C come… capelli!

C come… capelli!

L’eterno dubbio: lunghi, come li portavano hippies e figli dei fiori, evidente rivolta contro l’ordine, appunto di coloro che invece li portavano tagliati corti e ben pettinati? Tagliati a spazzola o ingessati da abbondante gel? E le rappresentati del gentil sesso, ormai emancipate e avendo a disposizione parrucchieri bravi e moderni, non hanno che l’imbarazzo del taglio, del colore, della messa in piega. Con evidente difficoltà di scelta. Così però una “femme fatale”, piuttosto che una donna in carriera o una femminista, sono riconoscibili a distanza. A cominciare dalla testa (speriamo sia sopra che sotto il cuoio capelluto…). Anche i capelli, perciò, a loro modo, fanno il monaco. Sono tutti contati da Dio (Mt 10,30). Nella certezza comunque che tutti, calvi e cappelloni, siamo ricordati da Dio!
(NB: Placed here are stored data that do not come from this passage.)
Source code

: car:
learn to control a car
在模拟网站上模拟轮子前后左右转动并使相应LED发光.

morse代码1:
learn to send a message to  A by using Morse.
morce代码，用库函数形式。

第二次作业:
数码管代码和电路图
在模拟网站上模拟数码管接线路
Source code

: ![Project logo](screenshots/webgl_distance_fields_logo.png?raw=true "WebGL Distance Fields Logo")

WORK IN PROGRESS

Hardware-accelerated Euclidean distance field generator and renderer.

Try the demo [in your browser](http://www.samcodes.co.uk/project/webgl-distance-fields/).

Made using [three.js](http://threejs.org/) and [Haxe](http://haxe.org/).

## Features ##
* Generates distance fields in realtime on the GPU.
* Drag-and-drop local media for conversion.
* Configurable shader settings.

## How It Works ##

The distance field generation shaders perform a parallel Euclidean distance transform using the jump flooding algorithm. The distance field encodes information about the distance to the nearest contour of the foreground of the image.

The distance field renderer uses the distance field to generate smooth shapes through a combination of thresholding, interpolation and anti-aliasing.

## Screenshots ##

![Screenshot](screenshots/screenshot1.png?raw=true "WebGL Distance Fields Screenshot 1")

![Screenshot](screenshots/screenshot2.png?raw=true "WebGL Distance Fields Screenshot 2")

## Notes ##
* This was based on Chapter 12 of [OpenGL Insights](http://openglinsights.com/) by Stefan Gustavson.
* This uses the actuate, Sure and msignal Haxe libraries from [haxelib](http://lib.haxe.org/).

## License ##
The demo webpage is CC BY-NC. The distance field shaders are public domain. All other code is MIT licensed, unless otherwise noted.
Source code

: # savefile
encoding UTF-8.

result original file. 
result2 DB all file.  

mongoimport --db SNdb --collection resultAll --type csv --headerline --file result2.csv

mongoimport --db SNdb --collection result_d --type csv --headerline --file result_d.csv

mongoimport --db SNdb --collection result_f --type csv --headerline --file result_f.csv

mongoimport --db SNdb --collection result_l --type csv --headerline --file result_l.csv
Era così anche nel mondo della Bibbia, dove i consacrati al Signore, per un voto dei genitori o per scelte vocazionali come i nazirei, non si tagliavano mai i capelli. Così, per esempio, Anna, futura madre del profeta Samuele, promette per il figlio: «io lo offrirò al Signore per tutti i giorni della sua vita e il rasoio non passerà sul suo capo» (Sam 1,11). Geremia è costretto a non tagliarseli anche in caso di lutto (Ger 16,5), cosa del resto prevista espressamente dalla Legge (Lv 19,27-28). I capelli possono anche servire all’innominata pubblica peccatrice per asciugare i piedi di Gesù (Lc 7,38). Paolo, invece, se li fa tagliare a zero per un voto (At 18,18).
Famosa è la vicenda di Sansone, nazireo e perciò con una lunga chioma, segno della sua fedeltà a Dio, e perciò “causa formale” della sua stessa forza sovrumana. Di cui erano i filistei a farne le spese. Finché, galeotta fu la donna, Sansone non si fece circuire, addormentare e rasare dalla bella Dalila, perdendo sia i capelli che la libertà (Gdc 13-16).
Nell’esperienza religiosa cristiana, il taglio dei capelli assurge a simbolo della consacrazione a Dio (almeno in occidente, mentre in oriente i monaci ancora sono soliti portare lunghi capelli). La notte della Domenica delle Palme, nel 1212 o 1213, Chiara scappa di casa e raggiunge Francesco e i suoi fratelli alla Porziuncola. Qui, deposte le sontuose vesti, «santo Francesco la tondì denante allo altare» (Proc 12,4: FF 3088), o, e sarebbe anche più bella come esperienza fraterna, «per mano dei frati» (LegsC 4: FF 3170). Chiara potrà difendersi dalle pretese dei suoi familiari a che se ne tornasse a casa, proprio mostrando «il capo rasato» (LegsC 5: FF 3173). E Francesco? «Il volto spregevole, la barba lunga, i capelli incolti, le sopracciglia nere e pendenti», tanto da far spaventare lo stesso papa (Ruggero 6: FF 2285). Il Celano conferma almeno il colore: «capelli oscuri» (1Cel 83: FF 465). Circa il taglio rituale dei capelli, la famosa tonsura che spetta anche a lui in quanto diacono, ha però idee tutte sue. Non voleva infatti che fosse larga come quella dei dottori in teologia o dei prelati, ma modesta per solidarietà con tutti i suoi frati, chierici o laici che fossero (2Cel 193: FF 779).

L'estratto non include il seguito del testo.